Si sta
come d'autunno
sugli alberi
le foglie.
come d'autunno
sugli alberi
le foglie.
Era questa la poesia che
insistentemente mi frullava in testa durante una delle mie recenti camminate nei dintorni del paese, ai margini di un bosco ormai
decisamente in abito autunnale. I versi della poesia erano solo quattro. Erano versi brevissimi ma che persistentemente si ripetevano
quasi ossessivamente nella mia mente. Erano versi che credevo dimenticati per sempre... Li pensavo solo come una indefinita e lontana
reminiscenza dei banchi di scuola che si era smarrita nei meandri della memoria.

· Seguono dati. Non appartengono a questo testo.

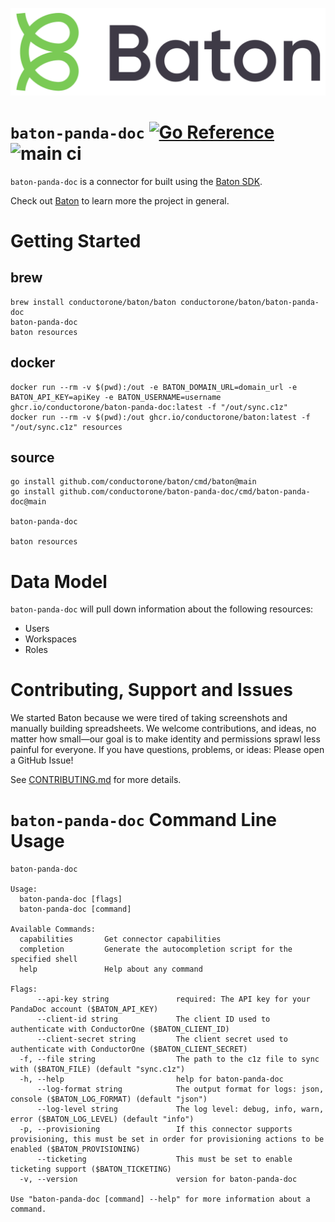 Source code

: ![Baton Logo](./baton-logo.png)

# `baton-panda-doc` [![Go Reference](https://pkg.go.dev/badge/github.com/conductorone/baton-panda-doc.svg)](https://pkg.go.dev/github.com/conductorone/baton-panda-doc) ![main ci](https://github.com/conductorone/baton-panda-doc/actions/workflows/main.yaml/badge.svg)

`baton-panda-doc` is a connector for built using the [Baton SDK](https://github.com/conductorone/baton-sdk).

Check out [Baton](https://github.com/conductorone/baton) to learn more the project in general.

# Getting Started

## brew

```
brew install conductorone/baton/baton conductorone/baton/baton-panda-doc
baton-panda-doc
baton resources
```

## docker

```
docker run --rm -v $(pwd):/out -e BATON_DOMAIN_URL=domain_url -e BATON_API_KEY=apiKey -e BATON_USERNAME=username ghcr.io/conductorone/baton-panda-doc:latest -f "/out/sync.c1z"
docker run --rm -v $(pwd):/out ghcr.io/conductorone/baton:latest -f "/out/sync.c1z" resources
```

## source

```
go install github.com/conductorone/baton/cmd/baton@main
go install github.com/conductorone/baton-panda-doc/cmd/baton-panda-doc@main

baton-panda-doc

baton resources
```

# Data Model

`baton-panda-doc` will pull down information about the following resources:
- Users
- Workspaces
- Roles

# Contributing, Support and Issues

We started Baton because we were tired of taking screenshots and manually
building spreadsheets. We welcome contributions, and ideas, no matter how
small&mdash;our goal is to make identity and permissions sprawl less painful for
everyone. If you have questions, problems, or ideas: Please open a GitHub Issue!

See [CONTRIBUTING.md](https://github.com/ConductorOne/baton/blob/main/CONTRIBUTING.md) for more details.

# `baton-panda-doc` Command Line Usage

```
baton-panda-doc

Usage:
  baton-panda-doc [flags]
  baton-panda-doc [command]

Available Commands:
  capabilities       Get connector capabilities
  completion         Generate the autocompletion script for the specified shell
  help               Help about any command

Flags:
      --api-key string               required: The API key for your PandaDoc account ($BATON_API_KEY)
      --client-id string             The client ID used to authenticate with ConductorOne ($BATON_CLIENT_ID)
      --client-secret string         The client secret used to authenticate with ConductorOne ($BATON_CLIENT_SECRET)
  -f, --file string                  The path to the c1z file to sync with ($BATON_FILE) (default "sync.c1z")
  -h, --help                         help for baton-panda-doc
      --log-format string            The output format for logs: json, console ($BATON_LOG_FORMAT) (default "json")
      --log-level string             The log level: debug, info, warn, error ($BATON_LOG_LEVEL) (default "info")
  -p, --provisioning                 If this connector supports provisioning, this must be set in order for provisioning actions to be enabled ($BATON_PROVISIONING)
      --ticketing                    This must be set to enable ticketing support ($BATON_TICKETING)
  -v, --version                      version for baton-panda-doc

Use "baton-panda-doc [command] --help" for more information about a command.
```
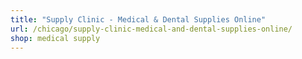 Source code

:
 ```yaml
---
title: "Supply Clinic - Medical & Dental Supplies Online"
url: /chicago/supply-clinic-medical-and-dental-supplies-online/
shop: medical supply
---
```


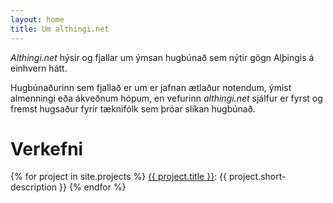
```yaml
---
layout: home
title: Um althingi.net
---
```


*Althingi.net* hýsir og fjallar um ýmsan hugbúnað sem nýtir gögn Alþingis á einhvern hátt.

Hugbúnaðurinn sem fjallað er um er jafnan ætlaður notendum, ýmist almenningi eða ákveðnum hópum, en vefurinn *althingi.net* sjálfur er fyrst og fremst hugsaður fyrir tæknifólk sem þróar slíkan hugbúnað.

# Verkefni

{% for project in site.projects %}
<a href="{{ project.url }}">{{ project.title }}</a>: {{ project.short-description }}
{% endfor %}

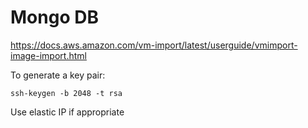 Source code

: # Mongo DB

<https://docs.aws.amazon.com/vm-import/latest/userguide/vmimport-image-import.html>

To generate a key pair:

```shell
ssh-keygen -b 2048 -t rsa
```

Use elastic IP if appropriate
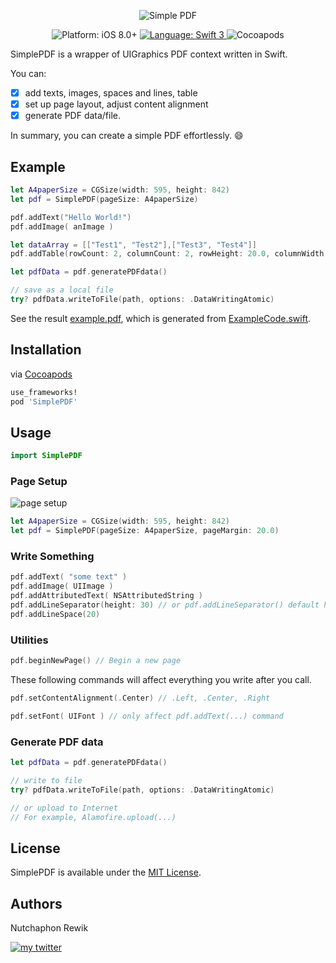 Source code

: <p align="center">
    <img src="./Assets/simple_pdf_logo.png" alt="Simple PDF" />
</p>

<p align="center">
   <img src="https://img.shields.io/badge/platform-iOS%208.0%2B-blue.svg?style=flat-square" alt="Platform: iOS 8.0+" />
    <a href="https://developer.apple.com/swift">
        <img src="https://img.shields.io/badge/language-swift3-f48041.svg?style=flat-square" alt="Language: Swift 3" />
    </a>
    <img src="https://img.shields.io/cocoapods/v/SimplePDF.svg?style=flat-square" alt="Cocoapods" />
</p>


SimplePDF is a wrapper of UIGraphics PDF context written in Swift.

You can:
- [x] add texts, images, spaces and lines, table
- [x] set up page layout, adjust content alignment
- [x] generate PDF data/file.

In summary, you can create a simple PDF effortlessly. :smile:

## Example

```swift
let A4paperSize = CGSize(width: 595, height: 842)
let pdf = SimplePDF(pageSize: A4paperSize)

pdf.addText("Hello World!")
pdf.addImage( anImage )

let dataArray = [["Test1", "Test2"],["Test3", "Test4"]]
pdf.addTable(rowCount: 2, columnCount: 2, rowHeight: 20.0, columnWidth: 30.0, tableLineWidth: 1.0, font: UIFont.systemFontOfSize(5.0), dataArray: dataArray)

let pdfData = pdf.generatePDFdata()

// save as a local file
try? pdfData.writeToFile(path, options: .DataWritingAtomic)
```

See the result [example.pdf](Assets/example.pdf), which is generated from [ExampleCode.swift](ExampleCode.swift).

## Installation

via [Cocoapods](https://cocoapods.org)

```ruby
use_frameworks!
pod 'SimplePDF'
```

## Usage

```swift
import SimplePDF
```

### Page Setup

![page setup](Assets/page_setup.png)

```swift
let A4paperSize = CGSize(width: 595, height: 842)
let pdf = SimplePDF(pageSize: A4paperSize, pageMargin: 20.0)
```

### Write Something

```swift
pdf.addText( "some text" )
pdf.addImage( UIImage )
pdf.addAttributedText( NSAttributedString )
pdf.addLineSeparator(height: 30) // or pdf.addLineSeparator() default height is 1.0
pdf.addLineSpace(20)
```

### Utilities

```swift
pdf.beginNewPage() // Begin a new page
```

These following commands will affect everything you write after you call.

```swift
pdf.setContentAlignment(.Center) // .Left, .Center, .Right

pdf.setFont( UIFont ) // only affect pdf.addText(...) command
```

### Generate PDF data

```swift
let pdfData = pdf.generatePDFdata()

// write to file
try? pdfData.writeToFile(path, options: .DataWritingAtomic)

// or upload to Internet
// For example, Alamofire.upload(...)
```

## License
SimplePDF is available under the [MIT License](LICENSE).

## Authors
Nutchaphon Rewik

[![my twitter][1.1]][1]

[1.1]: https://img.shields.io/badge/Twitter-@nRewik-blue.svg?style=flat-square
[1]: https://www.twitter.com/nRewik
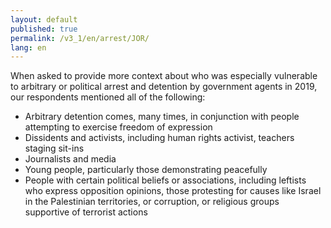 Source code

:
 ```yaml
---
layout: default
published: true
permalink: /v3_1/en/arrest/JOR/
lang: en
---
```

When asked to provide more context about who was especially vulnerable to arbitrary or political arrest and detention by government agents in 2019, our respondents mentioned all of the following: 

-	Arbitrary detention comes, many times, in conjunction with people attempting to exercise freedom of expression
-	Dissidents and activists, including human rights activist, teachers staging sit-ins
-	Journalists and media
-	Young people, particularly those demonstrating peacefully
-	People with certain political beliefs or associations, including leftists who express opposition opinions, those protesting for causes like Israel in the Palestinian territories, or corruption, or religious groups supportive of terrorist actions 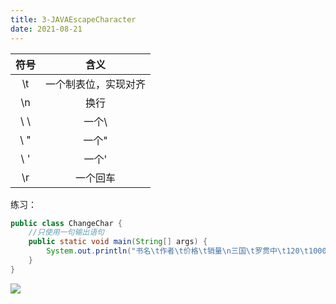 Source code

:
 ```yaml
---
title: 3-JAVAEscapeCharacter
date: 2021-08-21
---
```


| 符号 |         含义         |
| :--: | :------------------: |
|  \t  | 一个制表位，实现对齐 |
|  \n  |         换行         |
| \ \  |        一个\         |
| \ "  |        一个"         |
| \ '  |        一个'         |
|  \r  |       一个回车       |

练习：

``` java
public class ChangeChar {
	//只使用一句输出语句
	public static void main(String[] args) {
		System.out.println("书名\t作者\t价格\t销量\n三国\t罗贯中\t120\t10000");
	}
}
```

![](https://hexo-4grmu8ecde66adf2-1306730064.tcloudbaseapp.com/pic/EscapeCharacterPractice.png)

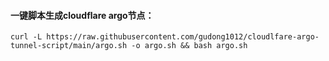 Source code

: #### 一键脚本生成cloudflare argo节点：
```
curl -L https://raw.githubusercontent.com/gudong1012/cloudlfare-argo-tunnel-script/main/argo.sh -o argo.sh && bash argo.sh
```
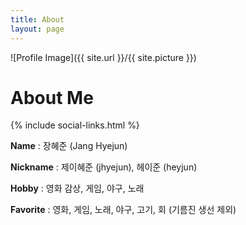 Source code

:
 ```yaml
---
title: About
layout: page
---
```

![Profile Image]({{ site.url }}/{{ site.picture }})

# About Me

{% include social-links.html %}


**Name** : 장혜준 (Jang Hyejun)

**Nickname** : 제이혜준 (jhyejun), 헤이준 (heyjun)

**Hobby** : 영화 감상, 게임, 야구, 노래

**Favorite** : 영화, 게임, 노래, 야구, 고기, 회 (기름진 생선 제외)

<!-- **Who** : 살아있다면 행동을 통해 경험하고 성장해야 한다고 생각하는 사람.<br>

**Be** : 시간이 지나서 후회하지 않고, 과거를 부끄러워하지 않을 만한 사람. -->
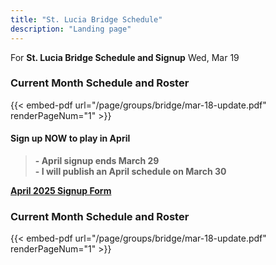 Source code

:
 ```yaml
---
title: "St. Lucia Bridge Schedule"
description: "Landing page"
---
```


For **St. Lucia Bridge Schedule and Signup**
Wed, Mar 19

### **Current Month Schedule and Roster**
{{< embed-pdf url="/page/groups/bridge/mar-18-update.pdf" renderPageNum="1" >}}

#### **Sign up NOW to play in April**
>**- April signup ends March 29**\
>**- I will publish an April schedule on March 30**

**[April 2025 Signup Form](/page/groups/bridge/signup)**


### **Current Month Schedule and Roster**
{{< embed-pdf url="/page/groups/bridge/mar-18-update.pdf" renderPageNum="1" >}}
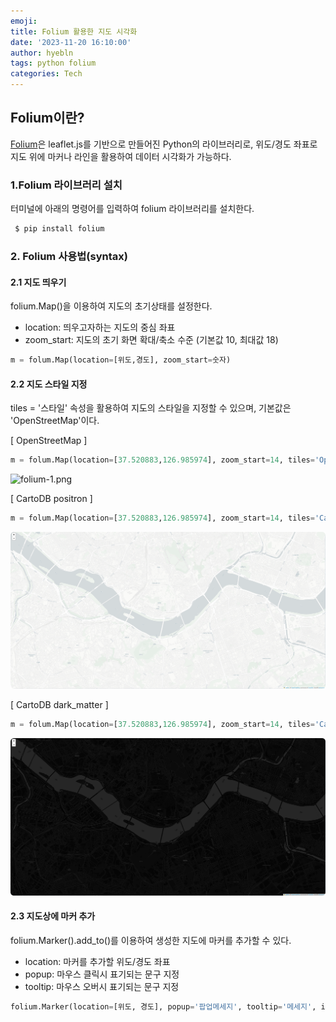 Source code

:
 ```yaml
---
emoji: 
title: Folium 활용한 지도 시각화
date: '2023-11-20 16:10:00'
author: hyebln
tags: python folium
categories: Tech
---
```


## Folium이란?
[Folium](https://python-graph-gallery.com/288-map-background-with-folium/)은 leaflet.js를 기반으로 만들어진 Python의 라이브러리로, 위도/경도 좌표로 지도 위에 마커나 라인을 활용하여 데이터 시각화가 가능하다.

### 1.Folium 라이브러리 설치
터미널에 아래의 명령어를 입력하여 folium 라이브러리를 설치한다.
```python
 $ pip install folium
```
### 2. Folium 사용법(syntax)
#### 2.1 지도 띄우기
folium.Map()을 이용하여 지도의 초기상태를 설정한다.
* location: 띄우고자하는 지도의 중심 좌표 
* zoom_start: 지도의 초기 화면 확대/축소 수준 (기본값 10, 최대값 18)

```python
m = folum.Map(location=[위도,경도], zoom_start=숫자) 
```

#### 2.2 지도 스타일 지정
tiles = '스타일' 속성을 활용하여 지도의 스타일을 지정할 수 있으며, 기본값은 'OpenStreetMap'이다.

[ OpenStreetMap ]
```python
m = folum.Map(location=[37.520883,126.985974], zoom_start=14, tiles='OpenStreetMap') 
```
![folium-1.png](folium-1.png)


[ CartoDB positron ]
```python
m = folum.Map(location=[37.520883,126.985974], zoom_start=14, tiles='CartoDB positron') 
```
![folium-2.png](folium-2.png)



[ CartoDB dark_matter ]
```python
m = folum.Map(location=[37.520883,126.985974], zoom_start=14, tiles='CartoDB dark_matter') 
```
![folium-3.png](folium-3.png)


#### 2.3 지도상에 마커 추가
folium.Marker().add_to()를 이용하여 생성한 지도에 마커를 추가할 수 있다.
* location: 마커를 추가할 위도/경도 좌표
* popup: 마우스 클릭시 표기되는 문구 지정
* tooltip: 마우스 오버시 표기되는 문구 지정

```python
folium.Marker(location=[위도, 경도], popup='팝업메세지', tooltip='메세지', icon=folium.Icon(color='',icon='')).add_to(m)
```
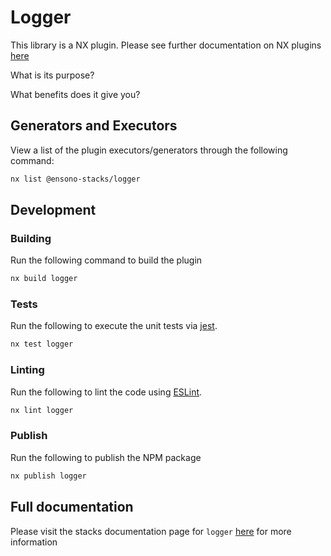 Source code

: # Logger

This library is a NX plugin. Please see further documentation on NX plugins
[here](https://nx.dev/plugin-features/create-your-own-plugin)

What is its purpose?

What benefits does it give you?

## Generators and Executors

View a list of the plugin executors/generators through the following command:

```bash
nx list @ensono-stacks/logger
```

## Development

### Building

Run the following command to build the plugin

```bash
nx build logger
```

### Tests

Run the following to execute the unit tests via [jest](https://jestjs.io/).

```bash
nx test logger
```

### Linting

Run the following to lint the code using [ESLint](https://eslint.org/).

```bash
nx lint logger
```

### Publish

Run the following to publish the NPM package

```bash
nx publish logger
```

## Full documentation

Please visit the stacks documentation page for `logger`
[here](https://stacks.amido.com/docs) for more information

Ora quei versi ritornavano, riemergevano proprio ora... proprio
nell'ora del crepuscolo della bella stagione quando sugli alberi e sui
cespugli le foglie, con un ultimo vitale sussulto, si tingevano di
rosso, di arancione, di giallo per poi cadere al primo alito di
vento disperdendosi, morte, sulla terra umida.
Ma probabilmente questa poesia che Giuseppe Ungaretti scrisse in trincea nel 1918, era riaffrorata dall'intrico dei ricordi già prima, parecchio tempo prima, alla vista dei ruderi delle linee di fuoco sul fronte della Grande Guerra, durante le mie escursioni con l'amico di sempre nei dintorni del Passo del Tonale e in Val di Pejo.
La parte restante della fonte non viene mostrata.